Douglas Batting’s slightly more restrained In the Ruins of the Reich has convinced me that no year in human history produced such appalling man-made destruction and misery. The invasion of Germany by armies from East and West committed to a policy of ‘unconditional surrender’ culminated in ‘the destruction of a modern state on a scale without precedent’. In mid-April, the three Russian Army fronts which moved in on Berlin for the kill comprised about 1.6 million human beings. The number of Berliners who had been evacuated was nearly as large, but rather more – 1,750,000 – remained. In 18 days of battle the Soviet forces destroyed 93 German divisions, took nearly half a million prisoners, but themselves lost 305,000 dead, wounded and missing. ‘Between half a million and a million human beings thus lost their lives, their sanity or their freedom as a result of this terrible and unnecessary final battle’ – many more than the total of British Empire dead in six years of war. German survivors had more suffering to come. World food shortage was such that by the end of 1946 civilians in the British-occupied zone got as little as 400 calories a day – half the ration for Belsen camp inmates under the Nazis.

Morale in armies, as Richard Holmes points out, tends to slump when the need to carry on fighting evaporates. Douglas Botting writes of a ‘catastrophic collapse’ of discipline among the Western allies after VE Day.
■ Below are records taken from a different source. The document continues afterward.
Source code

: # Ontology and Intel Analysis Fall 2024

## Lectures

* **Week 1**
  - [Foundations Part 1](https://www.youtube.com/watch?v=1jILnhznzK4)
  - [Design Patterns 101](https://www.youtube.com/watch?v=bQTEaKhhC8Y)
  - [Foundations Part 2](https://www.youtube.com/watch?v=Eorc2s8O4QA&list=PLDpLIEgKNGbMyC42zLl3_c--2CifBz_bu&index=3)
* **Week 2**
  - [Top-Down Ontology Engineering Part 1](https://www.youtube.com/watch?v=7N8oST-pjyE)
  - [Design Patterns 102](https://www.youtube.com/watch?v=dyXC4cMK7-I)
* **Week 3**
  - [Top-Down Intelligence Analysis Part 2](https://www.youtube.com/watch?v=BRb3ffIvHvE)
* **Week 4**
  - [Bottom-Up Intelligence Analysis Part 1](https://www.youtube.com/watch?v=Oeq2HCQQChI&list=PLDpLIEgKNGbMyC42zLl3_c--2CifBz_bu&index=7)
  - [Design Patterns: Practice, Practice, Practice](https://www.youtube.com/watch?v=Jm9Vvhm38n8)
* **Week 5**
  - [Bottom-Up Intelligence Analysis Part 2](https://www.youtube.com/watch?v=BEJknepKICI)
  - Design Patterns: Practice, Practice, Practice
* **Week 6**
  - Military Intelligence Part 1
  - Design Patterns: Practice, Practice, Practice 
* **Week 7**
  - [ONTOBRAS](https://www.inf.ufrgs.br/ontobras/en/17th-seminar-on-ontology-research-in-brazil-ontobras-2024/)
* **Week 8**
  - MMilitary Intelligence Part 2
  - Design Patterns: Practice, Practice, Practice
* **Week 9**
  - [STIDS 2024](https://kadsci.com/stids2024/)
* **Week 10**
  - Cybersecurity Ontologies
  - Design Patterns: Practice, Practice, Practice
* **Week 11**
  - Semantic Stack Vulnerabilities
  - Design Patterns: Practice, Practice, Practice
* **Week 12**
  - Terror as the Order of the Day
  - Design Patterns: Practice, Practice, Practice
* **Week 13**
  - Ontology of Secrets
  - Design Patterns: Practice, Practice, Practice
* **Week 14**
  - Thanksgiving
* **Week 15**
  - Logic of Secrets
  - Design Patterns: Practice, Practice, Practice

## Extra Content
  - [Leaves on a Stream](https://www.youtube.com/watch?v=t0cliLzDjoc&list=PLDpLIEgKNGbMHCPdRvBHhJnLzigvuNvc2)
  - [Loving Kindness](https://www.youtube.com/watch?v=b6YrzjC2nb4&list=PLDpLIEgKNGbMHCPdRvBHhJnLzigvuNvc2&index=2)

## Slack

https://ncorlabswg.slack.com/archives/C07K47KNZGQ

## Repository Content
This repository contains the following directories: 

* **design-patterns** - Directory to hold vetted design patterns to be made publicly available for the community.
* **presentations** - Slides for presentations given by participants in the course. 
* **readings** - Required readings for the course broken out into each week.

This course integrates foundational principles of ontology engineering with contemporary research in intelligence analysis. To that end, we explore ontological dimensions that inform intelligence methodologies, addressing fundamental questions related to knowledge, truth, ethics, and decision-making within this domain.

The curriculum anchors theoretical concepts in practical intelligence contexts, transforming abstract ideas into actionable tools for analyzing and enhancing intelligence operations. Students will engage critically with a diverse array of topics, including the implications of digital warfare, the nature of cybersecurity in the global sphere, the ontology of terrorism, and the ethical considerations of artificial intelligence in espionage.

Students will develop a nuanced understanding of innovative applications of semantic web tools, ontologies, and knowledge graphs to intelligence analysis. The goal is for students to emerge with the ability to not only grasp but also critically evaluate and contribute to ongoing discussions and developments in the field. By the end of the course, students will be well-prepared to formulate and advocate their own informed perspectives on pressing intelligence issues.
Cynicism which treated German property and German people alike as objects ripe for exploitation had been building up before this. Botting points out that ‘during the Battle of the Bulge in December 1944 the American effort to throw back the German counter-offensive had been bedevilled by some 19,000 US Army deserters involved in large-scale robbery and black market dealings in the rear areas.’ One group syphoned off petrol needed for tanks and sold it on the French black market. Whiting’s italics and exclamation-mark seem amply justified when he reports that from February to May 1945 there were on the Western Front ‘five hundred cases of convicted rape a month!’ But matters got worse after the ‘unconditional’ victory.

The huge heists of jewels and bullion masterminded by US officers, though they were the biggest known thefts in history, now seem more excusable than smaller-scale operations which exploited the plight of German civilians. Army stores were pilfered for goods to trade on the black market, where a Gobelin tapestry could be had for a carton of grapefruit juice. The British Sector of Berlin became a centre of illicit dealings which, according to an official report of July 1946, threatened to ‘ruin’ what remained of Germany’s financial and economic structure, but corruption was widespread at such high levels that not much could be done to check it. One American general sent home 166 crates and boxes full of valuable antiques in a single shipment.

‘Fraternisation’ with Germans was a t first proscribed for Allied soldiers; of course that broke down. Botting believes that concubinage was ‘universal’ in the first two years after the war. The price of a woman was a warm room for the night, a few cigarettes, a little food. Venereal disease reached epidemic proportions: a spot check in Berlin in the first post-war winter found that nearly a third of girls examined were sufferers. But Allied top brass did not stand austerely aloof. One general in US Army Intelligence took a former mistress of Dr Goebbels to New York for a ‘furlough’ in the Waldorf and Ritz hotels, though part of his job was to root out politically damaging liaisons with Nazis.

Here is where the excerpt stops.